I can only assume that since you haven’t mentioned it once in this thread,that you can focus perfectly fine with this setup and that you don’t have to be in Live view mode for this setup to actually autofocus?
Can you confirm?
Hey Glenn, I can test this for you but I need to clarify… you say you are using the 1.4x and the 2x extenders. Do you mean you are using them stacked together simultaneously? Or are you just using one or the other, along with the extension tube?
I’m using them simultaneously to create a 1120mm combo.
Well that’s your problem. You camera can only achieve AF with a lens that has an f/8 minimum. The 2x causes a 2-stop light loss and the 1.4x causes another stop of light to be lost. So you have an 1120mm f/11 lens. No current Canon camera can focus at f/11 automatically. This might be a helpful read: https://shuttermuse.com/canon-cameras-autofocus-extenders-f8-aperture/
Yes Dan, I am aware of this fact that Canon cameras can only focus lenses down to f8.
I clearly misunderstood when you said earlier in this thread that you took your camera outside and pointed it down your street and easily focused on the houses at the end of your street – I read this as you had pointed the camera down your street and used AF to focus, not that you manually focussed in order for this setup to work.
I think you’ll be surprised to find that the 1dx mark ii will auto focus this setup when in Live view mode, as using the stacked converters tricks the camera into thinking it’s got a 560mm f5.6 lens on it and not a 1120mm f11.
Try this for yourself with your camera to confirm for yourself that you can autofocus with this 1120mm setup.

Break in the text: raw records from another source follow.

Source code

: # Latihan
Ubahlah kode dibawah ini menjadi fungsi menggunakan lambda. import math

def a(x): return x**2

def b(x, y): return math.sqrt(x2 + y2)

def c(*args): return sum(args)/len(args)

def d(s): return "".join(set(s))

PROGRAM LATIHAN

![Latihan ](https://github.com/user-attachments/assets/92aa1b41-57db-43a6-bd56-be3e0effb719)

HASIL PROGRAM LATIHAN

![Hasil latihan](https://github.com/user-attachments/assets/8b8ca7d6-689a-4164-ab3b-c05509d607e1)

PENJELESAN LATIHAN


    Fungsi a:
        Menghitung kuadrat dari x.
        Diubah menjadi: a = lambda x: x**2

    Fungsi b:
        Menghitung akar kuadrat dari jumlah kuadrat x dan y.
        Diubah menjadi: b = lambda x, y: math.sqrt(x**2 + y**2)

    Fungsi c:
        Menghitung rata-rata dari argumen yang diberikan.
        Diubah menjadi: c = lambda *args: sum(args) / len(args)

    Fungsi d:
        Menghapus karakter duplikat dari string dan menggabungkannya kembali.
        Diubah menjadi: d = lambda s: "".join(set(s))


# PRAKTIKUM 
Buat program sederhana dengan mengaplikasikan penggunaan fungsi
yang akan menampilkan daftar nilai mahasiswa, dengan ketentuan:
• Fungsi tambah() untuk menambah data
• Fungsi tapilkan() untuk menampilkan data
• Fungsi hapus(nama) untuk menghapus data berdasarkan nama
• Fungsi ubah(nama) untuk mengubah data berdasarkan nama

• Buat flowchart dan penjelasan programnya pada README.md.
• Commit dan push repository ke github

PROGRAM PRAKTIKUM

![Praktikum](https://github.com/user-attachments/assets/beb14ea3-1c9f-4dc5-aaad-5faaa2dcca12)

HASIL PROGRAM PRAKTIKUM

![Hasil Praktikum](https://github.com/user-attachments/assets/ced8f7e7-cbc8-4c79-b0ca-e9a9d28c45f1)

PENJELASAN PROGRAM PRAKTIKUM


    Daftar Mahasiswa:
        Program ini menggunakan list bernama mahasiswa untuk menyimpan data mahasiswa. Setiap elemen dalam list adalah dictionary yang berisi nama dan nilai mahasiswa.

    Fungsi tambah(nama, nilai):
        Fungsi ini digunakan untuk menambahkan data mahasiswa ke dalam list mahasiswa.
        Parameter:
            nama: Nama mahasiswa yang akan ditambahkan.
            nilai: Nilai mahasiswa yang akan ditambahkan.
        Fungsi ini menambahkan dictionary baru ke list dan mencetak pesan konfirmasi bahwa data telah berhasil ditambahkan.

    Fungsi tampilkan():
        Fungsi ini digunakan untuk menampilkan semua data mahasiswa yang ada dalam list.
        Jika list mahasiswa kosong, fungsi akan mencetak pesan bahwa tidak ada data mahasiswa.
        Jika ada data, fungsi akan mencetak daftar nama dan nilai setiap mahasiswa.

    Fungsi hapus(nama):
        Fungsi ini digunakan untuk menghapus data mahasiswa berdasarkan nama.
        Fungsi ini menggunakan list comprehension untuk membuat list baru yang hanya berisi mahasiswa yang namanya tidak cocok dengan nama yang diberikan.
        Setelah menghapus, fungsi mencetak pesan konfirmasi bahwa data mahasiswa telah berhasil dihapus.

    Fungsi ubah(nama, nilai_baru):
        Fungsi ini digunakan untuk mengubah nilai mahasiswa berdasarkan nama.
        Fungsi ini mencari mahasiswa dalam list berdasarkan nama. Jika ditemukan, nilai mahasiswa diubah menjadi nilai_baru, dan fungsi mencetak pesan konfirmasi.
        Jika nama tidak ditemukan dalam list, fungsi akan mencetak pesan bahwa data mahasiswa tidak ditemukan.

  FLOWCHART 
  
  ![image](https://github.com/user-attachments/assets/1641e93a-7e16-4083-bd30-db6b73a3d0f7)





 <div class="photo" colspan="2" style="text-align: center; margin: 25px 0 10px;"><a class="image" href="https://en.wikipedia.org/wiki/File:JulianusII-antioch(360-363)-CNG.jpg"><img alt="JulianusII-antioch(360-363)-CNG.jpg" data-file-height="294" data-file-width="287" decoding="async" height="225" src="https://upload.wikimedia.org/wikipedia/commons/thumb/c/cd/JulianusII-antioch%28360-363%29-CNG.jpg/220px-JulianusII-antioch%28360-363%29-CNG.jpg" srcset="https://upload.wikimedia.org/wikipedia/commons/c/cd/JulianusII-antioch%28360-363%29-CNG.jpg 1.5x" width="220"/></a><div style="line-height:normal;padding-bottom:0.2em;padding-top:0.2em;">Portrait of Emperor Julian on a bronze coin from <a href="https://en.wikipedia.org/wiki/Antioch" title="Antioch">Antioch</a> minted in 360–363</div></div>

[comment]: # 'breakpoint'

I was just hoping that if I upgraded to the series 2, 12mm extension tube that I would have been able to focus at 1120mm because again, the camera is tricked into thinking it has a 560mm f5.6 combo and again, I misunderstood your earlier comment when you said you easily focused down your street (my mistake).
Additionally, Ken Rockwell confirms that when using both of the series II converters, he was still able to retain autofocus on his 5D mk III, I was hoping maybe the 1dx mk II could be tricked also, but I guess not.
Quote Ken Rockwell:
“Canon EF Extender 2x II and Canon EF Extender 1.4x II
It works with both the Canon EF Extender 2x II and Canon EF Extender 1.4x II at the same time. Mount the TC-1.4x to the camera and the TC 2x to the lens and you have an 1,100mm f/11 lens!
The EXIF data is in error. It still thinks this combo is an 800mm f/8. The good news is that because of this it will autofocus with the central AF area on my 5D Mark III!
There is no real lens profile for this forbidden combination, and the combo produces a very little bit of green-magenta fringing.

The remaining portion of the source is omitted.